Department of Orthopaedic Surgery, Karatsu Red Cross Hospital, 2430 Watada, Karatsu, Saga, 847-8588, Japan.
Department of Orthopaedic Surgery, Faculty of Medicine, Saga University, 5-1-1 Nabeshima, Saga, 849-8501, Japan.
Eur J Trauma Emerg Surg. 2021 Feb;47(1):21-27. doi: 10.1007/s00068-020-01484-0. Epub 2020 Aug 30.
We propose a functional treatment strategy for fragility fractures of the pelvis (FFP) in geriatric patients; patients with such fractures normally undergo 10 days of conservative therapy with full-weight bearing within pain limits. Conservative therapy for FFP is continued for patients who can stand with assistance, and surgical stabilization is recommended for patients with difficulty in auxiliary standing at 10 day postadmission. This study aimed to compare the outcomes of functional treatment between geriatric patients with FFP type I/II and those with FFP type III/IV, as described by Rommens et al. METHODS: We conducted a retrospective study of 84 geriatric patients who underwent functional treatment for FFP. Based on the results of the first examination, the patients were allocated to the following FFP types: type I/II (n = 53) and type III/IV (n = 31). Change in functional mobility scale described by Graham et al. from before injury to the final follow-up were compared between the groups.

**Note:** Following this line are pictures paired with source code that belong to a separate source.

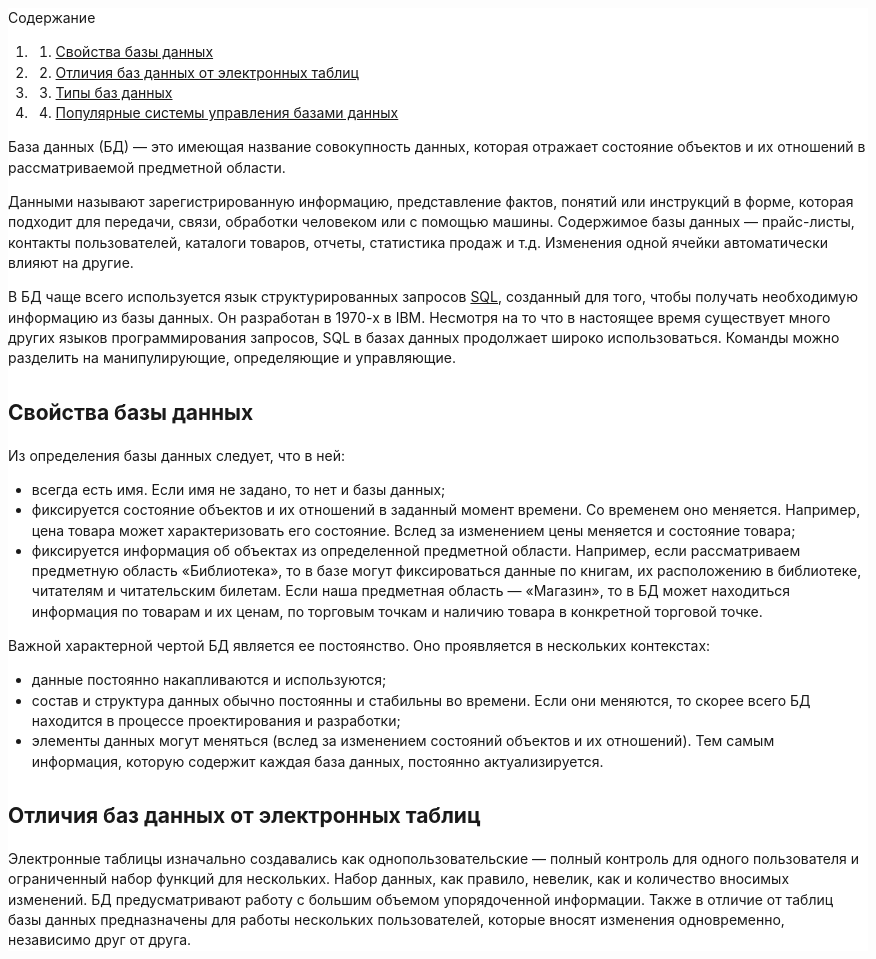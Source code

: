 Содержание

1. 1. [Свойства базы данных](https://blog.skillfactory.ru/glossary/baza-dannyh/#свойства-базы-данных)
2. 2. [Отличия баз данных от электронных таблиц](https://blog.skillfactory.ru/glossary/baza-dannyh/#отличия-баз-данных-от-электронных-таблиц)
3. 3. [Типы баз данных](https://blog.skillfactory.ru/glossary/baza-dannyh/#типы-баз-данных)
4. 4. [Популярные системы управления базами данных](https://blog.skillfactory.ru/glossary/baza-dannyh/#популярные-системы-управления-базами-данных)

База данных (БД) — это имеющая название совокупность данных, которая отражает состояние объектов и их отношений в рассматриваемой предметной области.

Данными называют зарегистрированную информацию, представление фактов, понятий или инструкций в форме, которая подходит для передачи, связи, обработки человеком или с помощью машины. Содержимое базы данных — прайс-листы, контакты пользователей, каталоги товаров, отчеты, статистика продаж и т.д. Изменения одной ячейки автоматически влияют на другие.

В БД чаще всего используется язык структурированных запросов [SQL](https://blog.skillfactory.ru/glossary/sql/), созданный для того, чтобы получать необходимую информацию из базы данных. Он разработан в 1970-х в IBM. Несмотря на то что в настоящее время существует много других языков программирования запросов, SQL в базах данных продолжает широко использоваться. Команды можно разделить на манипулирующие, определяющие и управляющие.

## Свойства базы данных

Из определения базы данных следует, что в ней:

- всегда есть имя. Если имя не задано, то нет и базы данных;
- фиксируется состояние объектов и их отношений в заданный момент времени. Со временем оно меняется. Например, цена товара может характеризовать его состояние. Вслед за изменением цены меняется и состояние товара;
- фиксируется информация об объектах из определенной предметной области. Например, если рассматриваем предметную область «Библиотека», то в базе могут фиксироваться данные по книгам, их расположению в библиотеке, читателям и читательским билетам. Если наша предметная область — «Магазин», то в БД может находиться информация по товарам и их ценам, по торговым точкам и наличию товара в конкретной торговой точке.

Важной характерной чертой БД является ее постоянство. Оно проявляется в нескольких контекстах:

- данные постоянно накапливаются и используются;
- состав и структура данных обычно постоянны и стабильны во времени. Если они меняются, то скорее всего БД находится в процессе проектирования и разработки;
- элементы данных могут меняться (вслед за изменением состояний объектов и их отношений). Тем самым информация, которую содержит каждая база данных, постоянно актуализируется.

## Отличия баз данных от электронных таблиц

Электронные таблицы изначально создавались как однопользовательские — полный контроль для одного пользователя и ограниченный набор функций для нескольких. Набор данных, как правило, невелик, как и количество вносимых изменений. БД предусматривают работу с большим объемом упорядоченной информации. Также в отличие от таблиц базы данных предназначены для работы нескольких пользователей, которые вносят изменения одновременно, независимо друг от друга.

There was no significant difference in the functional mobility scale (0.25 ± 0.70 vs. 0.23 ± 0.56, p = 0.889) between FFP type I/II and FFP type III/IV.
The outcomes of the functional treatment for FFP for the geriatric patients did not differ significantly between the radiographic classifications. Functional treatment could, therefore, be a treatment option for almost all radiographic types of FFP, especially for geriatric patients. Further investigations are warranted.
我们提出了一种针对老年骨盆脆弱性骨折(FFP)的功能治疗策略;此类骨折患者通常接受 10 天的保守治疗,疼痛范围内可完全负重。对于能够在辅助下站立的患者,继续进行 FFP 的保守治疗,对于入院后 10 天辅助站立困难的患者,建议进行手术稳定。本研究旨在比较 Rommens 等人描述的 I/II 型和 III/IV 型 FFP 老年患者的功能治疗结果。
我们对 84 例接受 FFP 功能治疗的老年患者进行了回顾性研究。根据首次检查结果,将患者分为以下 FFP 类型:I/II 型(n=53)和 III/IV 型(n=31)。比较两组 Graham 等描述的功能移动量表在受伤前和最终随访时的变化。
I/II 型 FFP 和 III/IV 型 FFP 之间的功能移动量表(0.25±0.70 与 0.23±0.56,p=0.889)无显著差异。
对于老年患者的 FFP 功能治疗结果,影像学分类之间没有显著差异。因此,功能治疗几乎可以作为所有影像学类型的 FFP 的治疗选择,尤其是对于老年患者。需要进一步研究。